Exercise goal:
Check every line below for the word "from" and copy each one that has it.

Stored data entries
◆ ◆ ◆ ◆ ◆
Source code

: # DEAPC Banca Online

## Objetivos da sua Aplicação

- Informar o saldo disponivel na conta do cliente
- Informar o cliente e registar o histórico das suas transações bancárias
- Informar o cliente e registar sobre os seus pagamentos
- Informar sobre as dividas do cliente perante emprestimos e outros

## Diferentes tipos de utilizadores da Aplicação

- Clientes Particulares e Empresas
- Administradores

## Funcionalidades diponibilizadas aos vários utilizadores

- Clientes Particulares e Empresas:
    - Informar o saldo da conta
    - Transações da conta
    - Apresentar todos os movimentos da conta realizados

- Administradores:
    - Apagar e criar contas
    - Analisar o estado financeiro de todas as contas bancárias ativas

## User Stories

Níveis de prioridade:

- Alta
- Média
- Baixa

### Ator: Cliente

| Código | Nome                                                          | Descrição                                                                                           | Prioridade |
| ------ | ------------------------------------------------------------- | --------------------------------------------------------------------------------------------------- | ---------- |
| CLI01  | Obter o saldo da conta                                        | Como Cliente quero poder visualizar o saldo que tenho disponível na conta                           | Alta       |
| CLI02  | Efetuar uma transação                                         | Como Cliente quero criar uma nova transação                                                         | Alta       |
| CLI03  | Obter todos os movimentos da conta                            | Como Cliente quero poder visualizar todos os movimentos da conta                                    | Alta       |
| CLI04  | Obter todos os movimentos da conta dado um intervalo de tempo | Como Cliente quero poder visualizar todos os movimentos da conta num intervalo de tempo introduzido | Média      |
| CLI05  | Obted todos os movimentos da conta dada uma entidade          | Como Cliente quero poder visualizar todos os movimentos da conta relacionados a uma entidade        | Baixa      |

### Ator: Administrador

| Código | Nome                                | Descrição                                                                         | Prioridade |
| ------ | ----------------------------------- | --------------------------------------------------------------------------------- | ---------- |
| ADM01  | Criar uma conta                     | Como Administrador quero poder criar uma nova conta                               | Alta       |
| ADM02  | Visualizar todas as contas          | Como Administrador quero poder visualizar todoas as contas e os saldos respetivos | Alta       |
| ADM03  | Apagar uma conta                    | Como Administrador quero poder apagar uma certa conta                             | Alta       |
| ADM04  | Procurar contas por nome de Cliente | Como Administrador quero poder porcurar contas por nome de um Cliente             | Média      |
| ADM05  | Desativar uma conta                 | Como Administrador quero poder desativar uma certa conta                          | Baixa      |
◆ ◆ ◆ ◆ ◆
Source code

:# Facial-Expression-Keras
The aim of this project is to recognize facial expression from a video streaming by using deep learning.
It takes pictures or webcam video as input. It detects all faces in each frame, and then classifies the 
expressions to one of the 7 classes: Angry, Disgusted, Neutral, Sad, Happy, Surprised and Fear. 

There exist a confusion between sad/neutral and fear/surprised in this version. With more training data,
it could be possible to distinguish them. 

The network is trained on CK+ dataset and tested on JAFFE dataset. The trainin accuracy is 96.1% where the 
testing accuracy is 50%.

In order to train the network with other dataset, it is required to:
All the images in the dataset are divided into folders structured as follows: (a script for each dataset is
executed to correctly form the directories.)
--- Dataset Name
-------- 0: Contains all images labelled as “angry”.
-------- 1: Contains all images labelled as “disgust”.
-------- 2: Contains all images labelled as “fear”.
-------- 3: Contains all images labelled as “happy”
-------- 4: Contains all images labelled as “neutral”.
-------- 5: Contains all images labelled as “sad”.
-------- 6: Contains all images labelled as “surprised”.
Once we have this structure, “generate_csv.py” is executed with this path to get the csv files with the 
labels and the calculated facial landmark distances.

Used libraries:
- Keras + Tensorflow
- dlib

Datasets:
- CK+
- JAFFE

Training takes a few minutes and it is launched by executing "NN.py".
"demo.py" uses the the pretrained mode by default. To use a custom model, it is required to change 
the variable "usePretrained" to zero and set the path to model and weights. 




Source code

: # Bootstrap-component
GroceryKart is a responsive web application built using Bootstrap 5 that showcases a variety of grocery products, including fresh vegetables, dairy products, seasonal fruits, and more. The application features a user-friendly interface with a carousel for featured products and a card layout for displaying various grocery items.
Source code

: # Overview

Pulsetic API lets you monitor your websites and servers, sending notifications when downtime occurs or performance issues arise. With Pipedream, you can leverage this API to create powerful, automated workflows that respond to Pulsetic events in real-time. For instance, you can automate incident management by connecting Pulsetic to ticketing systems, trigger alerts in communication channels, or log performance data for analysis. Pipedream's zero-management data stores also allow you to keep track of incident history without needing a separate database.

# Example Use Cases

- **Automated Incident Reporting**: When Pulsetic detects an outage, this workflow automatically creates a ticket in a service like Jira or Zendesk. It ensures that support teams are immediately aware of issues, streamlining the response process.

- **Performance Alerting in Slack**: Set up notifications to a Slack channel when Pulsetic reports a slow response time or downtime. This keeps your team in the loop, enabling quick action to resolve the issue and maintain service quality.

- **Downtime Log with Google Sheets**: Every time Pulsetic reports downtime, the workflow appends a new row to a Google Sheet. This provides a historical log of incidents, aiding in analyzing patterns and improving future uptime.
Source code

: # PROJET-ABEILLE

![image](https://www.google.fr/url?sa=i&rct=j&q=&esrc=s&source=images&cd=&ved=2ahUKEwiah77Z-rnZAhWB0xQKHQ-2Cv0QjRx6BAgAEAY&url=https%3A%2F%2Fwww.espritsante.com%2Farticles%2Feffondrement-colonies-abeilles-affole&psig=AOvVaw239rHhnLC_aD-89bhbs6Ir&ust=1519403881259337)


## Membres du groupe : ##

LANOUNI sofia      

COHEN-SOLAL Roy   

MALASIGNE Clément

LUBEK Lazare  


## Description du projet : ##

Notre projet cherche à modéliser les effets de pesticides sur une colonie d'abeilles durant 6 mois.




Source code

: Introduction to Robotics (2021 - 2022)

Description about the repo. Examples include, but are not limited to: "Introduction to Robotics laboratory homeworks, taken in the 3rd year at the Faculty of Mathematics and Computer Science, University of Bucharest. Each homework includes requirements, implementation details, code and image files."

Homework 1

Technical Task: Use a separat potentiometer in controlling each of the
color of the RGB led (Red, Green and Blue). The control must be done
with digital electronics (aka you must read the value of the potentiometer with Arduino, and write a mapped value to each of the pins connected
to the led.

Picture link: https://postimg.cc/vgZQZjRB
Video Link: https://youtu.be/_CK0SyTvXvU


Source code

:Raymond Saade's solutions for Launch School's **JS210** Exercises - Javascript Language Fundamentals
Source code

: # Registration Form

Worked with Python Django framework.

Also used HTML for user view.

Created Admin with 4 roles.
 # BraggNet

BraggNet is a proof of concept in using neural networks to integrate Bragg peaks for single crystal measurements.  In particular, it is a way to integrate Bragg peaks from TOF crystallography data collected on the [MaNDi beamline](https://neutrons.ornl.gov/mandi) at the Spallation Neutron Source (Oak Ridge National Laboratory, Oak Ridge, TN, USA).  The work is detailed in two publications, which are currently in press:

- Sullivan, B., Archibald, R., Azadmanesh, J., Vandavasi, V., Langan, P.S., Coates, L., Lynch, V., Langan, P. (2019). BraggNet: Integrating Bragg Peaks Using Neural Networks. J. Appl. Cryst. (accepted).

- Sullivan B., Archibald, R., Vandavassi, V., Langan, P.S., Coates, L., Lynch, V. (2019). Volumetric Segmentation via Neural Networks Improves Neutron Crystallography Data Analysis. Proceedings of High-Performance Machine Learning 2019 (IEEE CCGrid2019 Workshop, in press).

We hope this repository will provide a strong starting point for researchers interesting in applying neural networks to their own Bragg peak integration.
◆ ◆ ◆ ◆ ◆
Reply:
The aim of this project is to recognize facial expression from a video streaming by using deep learning.
BraggNet is a proof of concept in using neural networks to integrate Bragg peaks for single crystal measurements.  In particular, it is a way to integrate Bragg peaks from TOF crystallography data collected on the [MaNDi beamline](https://neutrons.ornl.gov/mandi) at the Spallation Neutron Source (Oak Ridge National Laboratory, Oak Ridge, TN, USA).  The work is detailed in two publications, which are currently in press:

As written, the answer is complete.